### Problem
Every line from the one containing "Go to ~/catkin_ws/src/bacchus_lcas/bacchus_move_base/scripts" to the end of the records below, written out word for word, is the whole answer.

===============

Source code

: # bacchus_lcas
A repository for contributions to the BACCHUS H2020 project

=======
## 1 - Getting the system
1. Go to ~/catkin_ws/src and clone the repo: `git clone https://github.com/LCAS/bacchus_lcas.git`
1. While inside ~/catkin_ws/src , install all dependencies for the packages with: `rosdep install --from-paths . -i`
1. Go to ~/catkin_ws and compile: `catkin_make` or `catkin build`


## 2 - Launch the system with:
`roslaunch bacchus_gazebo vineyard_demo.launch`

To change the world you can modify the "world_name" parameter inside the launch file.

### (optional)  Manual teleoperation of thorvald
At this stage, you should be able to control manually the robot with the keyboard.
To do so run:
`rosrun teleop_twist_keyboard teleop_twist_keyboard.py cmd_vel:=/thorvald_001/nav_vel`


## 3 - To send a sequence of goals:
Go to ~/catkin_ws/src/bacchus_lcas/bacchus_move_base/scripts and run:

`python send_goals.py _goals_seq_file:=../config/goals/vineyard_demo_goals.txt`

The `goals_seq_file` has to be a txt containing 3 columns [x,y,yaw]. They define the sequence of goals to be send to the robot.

===============

### Exercise result
Go to ~/catkin_ws/src/bacchus_lcas/bacchus_move_base/scripts and run:

`python send_goals.py _goals_seq_file:=../config/goals/vineyard_demo_goals.txt`

The `goals_seq_file` has to be a txt containing 3 columns [x,y,yaw]. They define the sequence of goals to be send to the robot.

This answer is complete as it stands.